Discussions about overhauling the White House communications office have been ongoing for several weeks, according to the senior administration official. Mr Spicer's preference is to step away from the press briefings entirely, though other configurations have also been discussed.
It is unclear how quickly a decision will be made, and, as with all things involving President Donald Trump, the situation could change. Major staffing shake-ups have been a constant subject of conversation at the White House, but have failed to materialise in recent weeks, aside from the departure of communications director Mike Dubke in early June.
The White House has consulted an array of Republicans and Trump allies, including Laura Ingraham, the conservative radio host and political commentator. However, Ms Ingraham is not expected to take the press secretary position.
David Martosko, the US political editor of London's Daily Mail, who covered the president's campaign, has also interviewed for senior communications jobs, according to a person familiar with the interviews who spoke on condition of anonymity to discuss the private deliberations.
The possible changes for Mr Spicer were first reported by Bloomberg News and Politico.
Mr Spicer's public role has already diminished in recent weeks.
The White House has increasingly tapped Cabinet officials and other White House advisers to address reporters on camera and moved to take some of the daily briefings off cable television to keep the focus on Mr Trump, who makes a habit of watching the televised performances.

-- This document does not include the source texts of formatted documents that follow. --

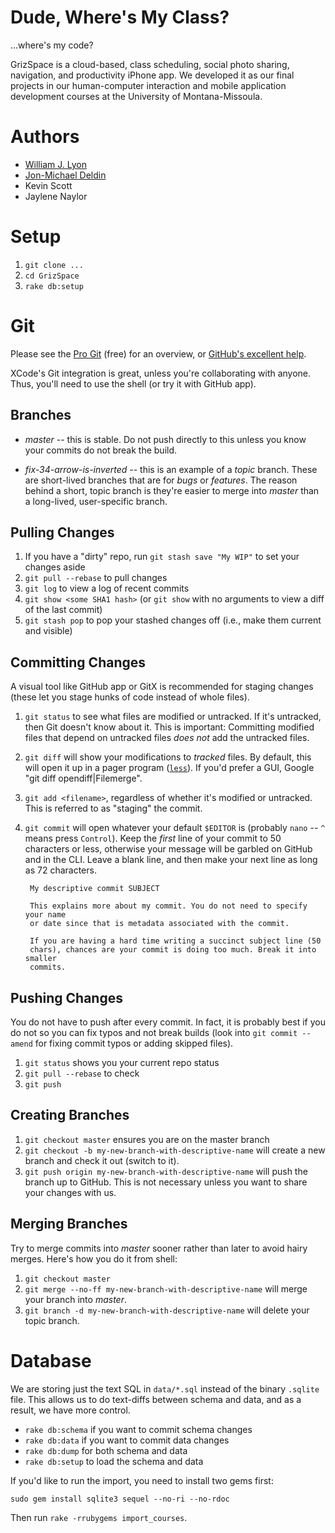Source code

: # Dude, Where's My Class?

...where's my code?

GrizSpace is a cloud-based, class scheduling, social photo sharing,
navigation, and productivity iPhone app. We developed it as our final projects
in our human-computer interaction and mobile application development courses
at the University of Montana-Missoula.

# Authors

- [William J. Lyon](http://www.lyonwj.com/)
- [Jon-Michael Deldin](http://www.jmdeldin.com)
- Kevin Scott
- Jaylene Naylor

# Setup

1. `git clone ...`
2. `cd GrizSpace`
3. `rake db:setup`

# Git

Please see the [Pro Git](http://progit.org/book/) (free) for an overview, or
[GitHub's excellent help](http://help.github.com/).

XCode's Git integration is great, unless you're collaborating with anyone.
Thus, you'll need to use the shell (or try it with GitHub app).

## Branches

- _master_ -- this is stable. Do not push directly to this unless you know
  your commits do not break the build.

- _fix-34-arrow-is-inverted_ -- this is an example of a _topic_ branch. These
  are short-lived branches that are for _bugs_ or _features_. The reason
  behind a short, topic branch is they're easier to merge into _master_ than a
  long-lived, user-specific branch.

## Pulling Changes

1. If you have a "dirty" repo, run `git stash save "My WIP"` to set your
   changes aside
2. `git pull --rebase` to pull changes
3. `git log` to view a log of recent commits
4. `git show <some SHA1 hash>` (or `git show` with no arguments to view
   a diff of the last commit)
5. `git stash pop` to pop your stashed changes off (i.e., make them
   current and visible)

## Committing Changes

A visual tool like GitHub app or GitX is recommended for staging changes
(these let you stage hunks of code instead of whole files).

1. `git status` to see what files are modified or untracked. If it's
   untracked, then Git doesn't know about it. This is important: Committing
   modified files that depend on untracked files _does not_ add the untracked
   files.

2. `git diff` will show your modifications to _tracked_ files. By default,
   this will open it up in a pager program
   ([`less`](http://en.wikipedia.org/wiki/Less_(Unix))). If you'd prefer a
   GUI, Google "git diff opendiff|Filemerge".

3. `git add <filename>`, regardless of whether it's modified or untracked.
   This is referred to as "staging" the commit.

4. `git commit` will open whatever your default `$EDITOR` is (probably `nano`
   -- `^` means press `Control`). Keep the _first_ line of your commit to 50
   characters or less, otherwise your message will be garbled on GitHub and in
   the CLI. Leave a blank line, and then make your next line as long as 72
   characters.

        My descriptive commit SUBJECT

        This explains more about my commit. You do not need to specify your name
        or date since that is metadata associated with the commit.

        If you are having a hard time writing a succinct subject line (50
        chars), chances are your commit is doing too much. Break it into smaller
        commits.

## Pushing Changes

You do not have to push after every commit. In fact, it is probably best if
you do not so you can fix typos and not break builds (look into `git commit
--amend` for fixing commit typos or adding skipped files).

1. `git status` shows you your current repo status
2. `git pull --rebase` to check
3. `git push`

## Creating Branches

1. `git checkout master` ensures you are on the master branch
2. `git checkout -b my-new-branch-with-descriptive-name` will create a new
   branch and check it out (switch to it).
3. `git push origin my-new-branch-with-descriptive-name` will push the branch
   up to GitHub. This is not necessary unless you want to share your changes
   with us.

## Merging Branches

Try to merge commits into _master_ sooner rather than later to avoid hairy
merges. Here's how you do it from shell:

1. `git checkout master`
2. `git merge --no-ff my-new-branch-with-descriptive-name` will merge your
   branch into _master_.
3. `git branch -d my-new-branch-with-descriptive-name` will delete your
   topic branch.

# Database

We are storing just the text SQL in `data/*.sql` instead of the binary
`.sqlite` file. This allows us to do text-diffs between schema and data, and
as a result, we have more control.

- `rake db:schema` if you want to commit schema changes
- `rake db:data` if you want to commit data changes
- `rake db:dump` for both schema and data
- `rake db:setup` to load the schema and data

If you'd like to run the import, you need to install two gems first:

    sudo gem install sqlite3 sequel --no-ri --no-rdoc

Then run `rake -rrubygems import_courses`.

Mr Spicer spoke on Monday from the podium at an off-camera gaggle that barred broadcast outlets from using the audio of the question-and-answer session.
Asked about the changes, Mr Spicer said Mr Trump had spoken before cameras during an Oval Office meeting with the president of Panama and would later make remarks in front of the media at an event with technology leaders.
“There are days that I'll decide that the President's voice should be the one that speaks and iterate his priorities,” Mr Spicer said.
The White House has generally only used that excuse on days that the President has held a press conference or delivered a major speech.
Mr Spicer's briefings have been must-see TV during the start of the Trump era, beginning with his fiery, inaccurate claim that journalists wrongly portrayed the size of Mr Trump's inauguration audience.
He has been the subject of recurring skits by comic Melissa McCarthy on Saturday Night Live and his afternoon briefings have garnered strong ratings.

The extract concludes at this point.